In some embodiments of the invention, the logarithm of above-mentioned n-type dopant profiles formula Bragg reflecting layer is a, p-type doping The logarithm of Distributed Bragg Reflection layer is b, wherein, a is more than b.

In some embodiments of the invention, the material of above-mentioned n-type dopant profiles formula Bragg reflecting layer is GaAs/ AlGaAs, the GaAs and AlGaAs thickness are satisfied by λ/4, wherein, the middle cardiac wave of electroluminescent single-photon source device when λ is 300K Long, the mass fraction of Al components is 0.9~1.0 in AlGaAs.

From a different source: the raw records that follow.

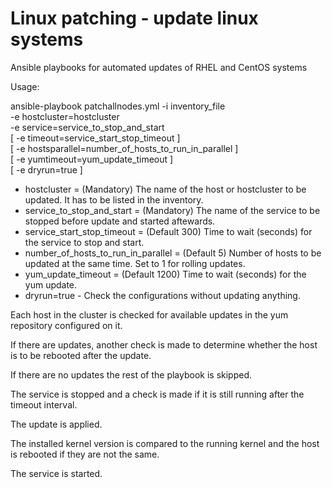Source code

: Linux patching - update linux systems
=====================================

Ansible playbooks for automated updates of RHEL and CentOS systems

Usage:

  ansible-playbook patchallnodes.yml -i inventory_file \
    -e hostcluster=hostcluster \
    -e service=service_to_stop_and_start \
    [ -e timeout=service_start_stop_timeout ] \
    [ -e hostsparallel=number_of_hosts_to_run_in_parallel ] \
    [ -e yumtimeout=yum_update_timeout ] \
    [ -e dryrun=true ]
    
- hostcluster = (Mandatory) The name of the host or hostcluster to be updated. It has to be listed in the inventory.
- service_to_stop_and_start = (Mandatory) The name of the service to be stopped before update and started aftewards.
- service_start_stop_timeout = (Default 300) Time to wait (seconds) for the service to stop and start.
- number_of_hosts_to_run_in_parallel = (Default 5) Number of hosts to be updated at the same time. Set to 1 for rolling updates.
- yum_update_timeout = (Default 1200) Time to wait (seconds) for the yum update.
- dryrun=true - Check the configurations without updating anything.
  
Each host in the cluster is checked for available updates in the yum repository configured on it.
 
If there are updates, another check is made to determine whether the host is to be rebooted after the update.
  
If there are no updates the rest of the playbook is skipped.

The service is stopped and a check is made if it is still running after the timeout interval.
  
The update is applied.
  
The installed kernel version is compared to the running kernel and the host is rebooted if they are not the same.
  
The service is started.
  
 
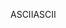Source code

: <span data-ttu-id="56edc-101">ASCII</span><span class="sxs-lookup"><span data-stu-id="56edc-101">ASCII</span></span>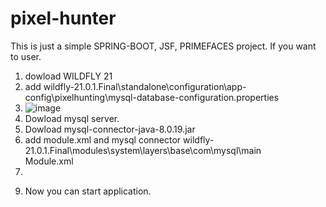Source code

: # pixel-hunter

This is just a simple SPRING-BOOT, JSF, PRIMEFACES project.
If you want to user. 
1. dowload WILDFLY 21 
2. add wildfly-21.0.1.Final\standalone\configuration\app-config\pixelhunting\mysql-database-configuration.properties 
3. ![image](https://user-images.githubusercontent.com/45422159/110942563-3e35ff00-833a-11eb-91e3-a67ab1668771.png)
4. Dowload mysql server.
5. Dowload mysql-connector-java-8.0.19.jar
6. add  module.xml and mysql connector wildfly-21.0.1.Final\modules\system\layers\base\com\mysql\main\
Module.xml
8. <?xml version="1.0" encoding="UTF-8"?>

<module xmlns="urn:jboss:module:1.5" name="com.mysql">
    <resources>
        <resource-root path="mysql-connector-java-8.0.19.jar" />
    </resources>
    <dependencies>
        <module name="javax.api"/>
        <module name="javax.transaction.api"/>
    </dependencies>
</module>

9. Now you can start application.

In some embodiments of the invention, the material of above-mentioned p-type dopant profiles formula Bragg reflecting layer is GaAs/ AlGaAs, the GaAs and AlGaAs thickness meet λ/4；And when forming p-type dopant profiles formula Bragg reflecting layer, first layer The summation of GaAs thickness and current injection area thickness meets λ/4, wherein, the middle cardiac wave of electroluminescent single-photon source device when λ is 300K It is long.

In some embodiments of the invention, the area of the upper surface of above-mentioned current injection area is 2~80 μm²。

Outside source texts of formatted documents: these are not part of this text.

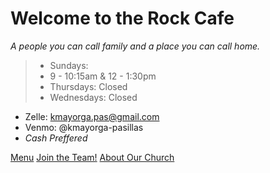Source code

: <!-- _coverpage.md -->

# Welcome to the Rock Cafe

*A people you can call family and a place you can call home.*

> - Sundays: 
> - 9 - 10:15am & 12 - 1:30pm
> - Thursdays: Closed
> - Wednesdays: Closed

- Zelle: kmayorga.pas@gmail.com
- Venmo: @kmayorga-pasillas
- *Cash Preffered*

[Menu](README.md)
[Join the Team!](https://forms.gle/GaLgizvFEL2XTnQD6)
[About Our Church](https://www.voeaglerock.org/)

In some embodiments of the invention, the above-mentioned boss as current injection area be frustum cone structure, its a diameter of 2~ 10μm。

In some embodiments of the invention, the material of above-mentioned current-limiting layer is that Al constituent mass fractions are 0.2~0.4 AlGaAs.

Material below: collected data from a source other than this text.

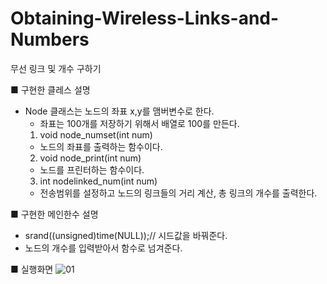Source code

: # Obtaining-Wireless-Links-and-Numbers
무선 링크 및 개수 구하기


■  구현한 클레스 설명
 - Node 클래스는 노드의 좌표 x,y를 맴버변수로 한다. 
    - 좌표는 100개를 저장하기 위해서 배열로 100를 만든다.
    1. void node_numset(int num)
      - 노드의 좌표를 출력하는 함수이다.
    2. void node_print(int num)
      - 노드를 프린터하는 함수이다.
    3. int nodelinked_num(int num)
      - 전송범위를 설정하고 노드의 링크들의 거리 계산, 
        총 링크의 개수를 출력한다.

■ 구현한 메인한수 설명
   - srand((unsigned)time(NULL));// 시드값을 바꿔준다.
   - 노드의 개수를 입력받아서 함수로 넘겨준다.

■ 실행화면
![01](http://blogfiles.naver.net/MjAxNzAxMTlfMTAx/MDAxNDg0ODA4NzYzOTQx.Tj3os-I8lxnWIYF2D_rYs2x6d9VuOFRo_oIsZfsZ_58g.yClqFNC7gtjxRfFfo-rdFUw1spl6XB0hgyQi95EYCncg.PNG.wsn026/noname01.png)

In some embodiments of the invention, in above-mentioned steps 2, the proportioning of corrosion corrosive liquid used is H₃PO₄∶H₂O₂∶ H₂O=3: 1: 40 or HCl: H₂O₂=1: 1.

To achieve these goals, as another aspect of the present invention, the present invention proposes a kind of electroluminescent single-photon source device Part, is prepared using the preparation method of above-mentioned electroluminescent single-photon source device.

Electroluminescent single-photon source device proposed by the present invention and preparation method thereof, has the advantages that：

1st, the electroluminescent single-photon source device prepared by the method for secondary epitaxy, can effectively reduce electroluminescent structure The area of middle Injection Current, so as to reduce threshold current, it is easy to form the pattern limitation of light；

2nd, the current-limiting layer exposed in the present invention only in atmosphere can be fully oxidized, and oxidizing process is not required； And annular upper electrode can directly be peeled off in device upper surface sputtering and formed, and in the absence of the situation for being formed at small table top, therefore be prepared Technique is simple, without particular design；Therefore the preparation method of the electroluminescent single-photon source device of the present invention is to technique and experimental facilities It is less demanding；

3rd, the epitaxial layer of electroluminescent single-photon source is simple in construction without complicated epitaxial structure in the present invention, in the weight of technique There is good guarantee in renaturation, reliability；

4th, agent structure of the invention is electroluminescent single-photon source structure, has great advantage, and this compared to photic structure The structure of invention is easy to integrated with external circuit.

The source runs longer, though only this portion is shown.